### TASK OBJECTIVE
Every record must be restated exactly. Drop the images.

Stored data

**********

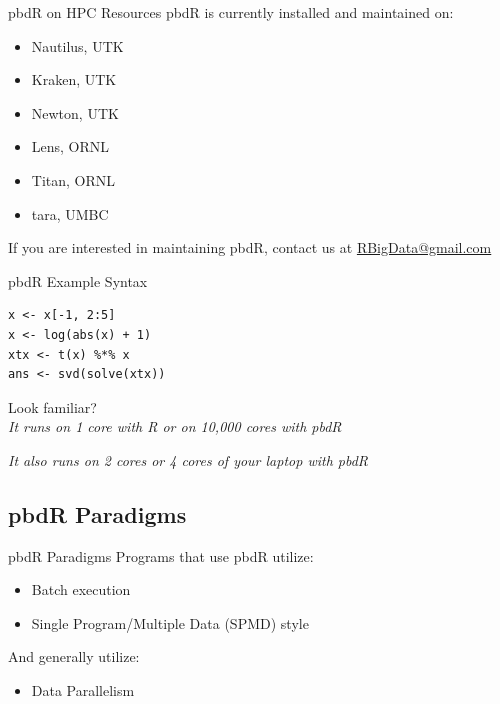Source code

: \begin{frame}
  \begin{block}{pbdR on HPC Resources}
    pbdR is currently installed and maintained on:
    \begin{itemize}
      \item Nautilus, UTK
      \item Kraken, UTK
      \item Newton, UTK
      \item Lens, ORNL
      \item Titan, ORNL
      \item tara, UMBC

    \end{itemize}
    If you are interested in maintaining pbdR, contact us at 
\url{RBigData@gmail.com}
  \end{block}
\end{frame}

\begin{frame}[fragile]
  \begin{block}{pbdR Example Syntax}
  \begin{lstlisting}
x <- x[-1, 2:5]
x <- log(abs(x) + 1)
xtx <- t(x) %*% x
ans <- svd(solve(xtx))
  \end{lstlisting}
  \begin{center}
  Look familiar?\\[.4cm]
  \emph{It runs on 1 core with R or on 10,000 cores with pbdR}

  \vspace{1em}
  \emph{It also runs on 2 cores or 4 cores of your laptop with pbdR}
  \end{center}
  \end{block}
\end{frame}

\subsection{pbdR Paradigms}

\begin{frame}
  \begin{block}{pbdR Paradigms}
  Programs that use pbdR utilize:
  \begin{itemize}[<+-|alert@+>]
   \item Batch execution
   \item Single Program/Multiple Data (SPMD) style
   \\[.2cm]
   \end{itemize}
    And generally utilize:
   \begin{itemize}
   \item Data Parallelism
  \end{itemize}
  \end{block}
\end{frame}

**********

### WRITTEN RESPONSE
Source code

: \begin{frame}
  \begin{block}{pbdR on HPC Resources}
    pbdR is currently installed and maintained on:
    \begin{itemize}
      \item Nautilus, UTK
      \item Kraken, UTK
      \item Newton, UTK
      \item Lens, ORNL
      \item Titan, ORNL
      \item tara, UMBC

    \end{itemize}
    If you are interested in maintaining pbdR, contact us at 
\url{RBigData@gmail.com}
  \end{block}
\end{frame}

\begin{frame}[fragile]
  \begin{block}{pbdR Example Syntax}
  \begin{lstlisting}
x <- x[-1, 2:5]
x <- log(abs(x) + 1)
xtx <- t(x) %*% x
ans <- svd(solve(xtx))
  \end{lstlisting}
  \begin{center}
  Look familiar?\\[.4cm]
  \emph{It runs on 1 core with R or on 10,000 cores with pbdR}

  \vspace{1em}
  \emph{It also runs on 2 cores or 4 cores of your laptop with pbdR}
  \end{center}
  \end{block}
\end{frame}

\subsection{pbdR Paradigms}

\begin{frame}
  \begin{block}{pbdR Paradigms}
  Programs that use pbdR utilize:
  \begin{itemize}[<+-|alert@+>]
   \item Batch execution
   \item Single Program/Multiple Data (SPMD) style
   \\[.2cm]
   \end{itemize}
    And generally utilize:
   \begin{itemize}
   \item Data Parallelism
  \end{itemize}
  \end{block}
\end{frame}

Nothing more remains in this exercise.